In the past, national or donor efforts at controlling expanding populations
have focused on providing family planning services, with mixed reception
and success. The International Conference on Population and Development
in Cairo saw a broadening of policy proposals, with a shift in emphasis toward
the deeper social and health issues involved in family planning. The
Program of Action endorsed there by 179 countries calls for actions that focus
on a wider range of related needs of women and greater attention to the
health of the women and children that are involved.

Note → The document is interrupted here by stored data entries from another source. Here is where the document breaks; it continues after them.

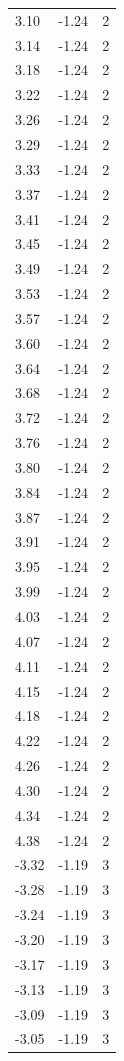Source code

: \begin{longtable}{lrr}
  3.10 & -1.24 & 2 \\
  3.14 & -1.24 & 2 \\
  3.18 & -1.24 & 2 \\
  3.22 & -1.24 & 2 \\
  3.26 & -1.24 & 2 \\
  3.29 & -1.24 & 2 \\
  3.33 & -1.24 & 2 \\
  3.37 & -1.24 & 2 \\
  3.41 & -1.24 & 2 \\
  3.45 & -1.24 & 2 \\
  3.49 & -1.24 & 2 \\
  3.53 & -1.24 & 2 \\
  3.57 & -1.24 & 2 \\
  3.60 & -1.24 & 2 \\
  3.64 & -1.24 & 2 \\
  3.68 & -1.24 & 2 \\
  3.72 & -1.24 & 2 \\
  3.76 & -1.24 & 2 \\
  3.80 & -1.24 & 2 \\
  3.84 & -1.24 & 2 \\
  3.87 & -1.24 & 2 \\
  3.91 & -1.24 & 2 \\
  3.95 & -1.24 & 2 \\
  3.99 & -1.24 & 2 \\
  4.03 & -1.24 & 2 \\
  4.07 & -1.24 & 2 \\
  4.11 & -1.24 & 2 \\
  4.15 & -1.24 & 2 \\
  4.18 & -1.24 & 2 \\
  4.22 & -1.24 & 2 \\
  4.26 & -1.24 & 2 \\
  4.30 & -1.24 & 2 \\
  4.34 & -1.24 & 2 \\
  4.38 & -1.24 & 2 \\
  -3.32 & -1.19 & 3 \\
  -3.28 & -1.19 & 3 \\
  -3.24 & -1.19 & 3 \\
  -3.20 & -1.19 & 3 \\
  -3.17 & -1.19 & 3 \\
  -3.13 & -1.19 & 3 \\
  -3.09 & -1.19 & 3 \\
  -3.05 & -1.19 & 3 \\

\end{longtable}
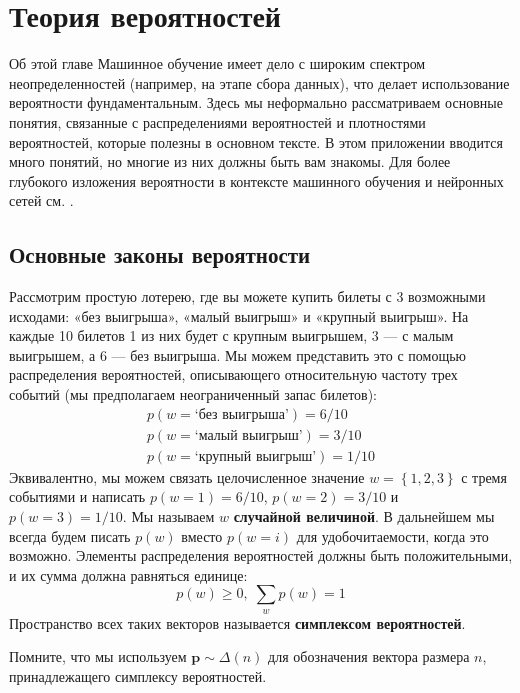 \chapter{Теория вероятностей}
\label{chap:probability_theory}

\begin{supportbox}{Об этой главе}
Машинное обучение имеет дело с широким спектром неопределенностей (например, на этапе сбора данных), что делает использование вероятности фундаментальным. Здесь мы неформально рассматриваем основные понятия, связанные с распределениями вероятностей и плотностями вероятностей, которые полезны в основном тексте. В этом приложении вводится много понятий, но многие из них должны быть вам знакомы. Для более глубокого изложения вероятности в контексте машинного обучения и нейронных сетей см. \cite{bishop2006pattern,bishop2024deep}.
\end{supportbox}

\section{Основные законы вероятности}

Рассмотрим простую лотерею, где вы можете купить билеты с 3 возможными исходами: «без выигрыша», «малый выигрыш» и «крупный выигрыш». На каждые 10 билетов 1 из них будет с крупным выигрышем, 3 — с малым выигрышем, а 6 — без выигрыша. Мы можем представить это с помощью распределения вероятностей, описывающего относительную частоту трех событий (мы предполагаем неограниченный запас билетов):
%
\begin{gather*}
p(w=\text{`без выигрыша'})=6/10 \\
p(w=\text{`малый выигрыш'})=3/10\\
p(w=\text{`крупный выигрыш'})=1/10
\end{gather*}
%
Эквивалентно, мы можем связать целочисленное значение $w=\left\{1,2,3\right\}$ с тремя событиями и написать $p(w=1)=6/10$, $p(w=2)=3/10$ и $p(w=3)=1/10$. Мы называем $w$ \textbf{случайной величиной}. В дальнейшем мы всегда будем писать $p(w)$ вместо $p(w=i)$ для удобочитаемости, когда это возможно. Элементы распределения вероятностей должны быть положительными, и их сумма должна равняться единице:
%
$$
p(w)\ge0,\;\sum_wp(w)=1
$$
%
Пространство всех таких векторов называется \textbf{симплексом вероятностей}. 

\begin{tcolorbox}
Помните, что мы используем $\mathbf{p} \sim \Delta(n)$ для обозначения вектора размера $n$, принадлежащего симплексу вероятностей. 
\end{tcolorbox}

The goal set at Cairo
was $17 billion in annual spending by the turn of the century, a third of
which would come from international donors, although significant progress
toward this ideal, or the other specific recommendations that grew out of the
conference, has been slow.
Consequences
Few would argue that the continued rise in global population has much to
do with environmental stress, or that the quality of life, for all who live on
the Earth, depends to a great degree on how many of us are here. Collective
actions and policies to stabilize population have in many countries been
directed chiefly at birth control. Setting population goals and policies in the
context of human rights and health and economic well-being of families in
any country attacks the deeper roots of the population problem and couples it
to other social needs. Like most more lasting fixes, it also asks more of
national governments and donor organizations, raising the question of
whether the hopes so roundly endorsed in Cairo can be realized, and when.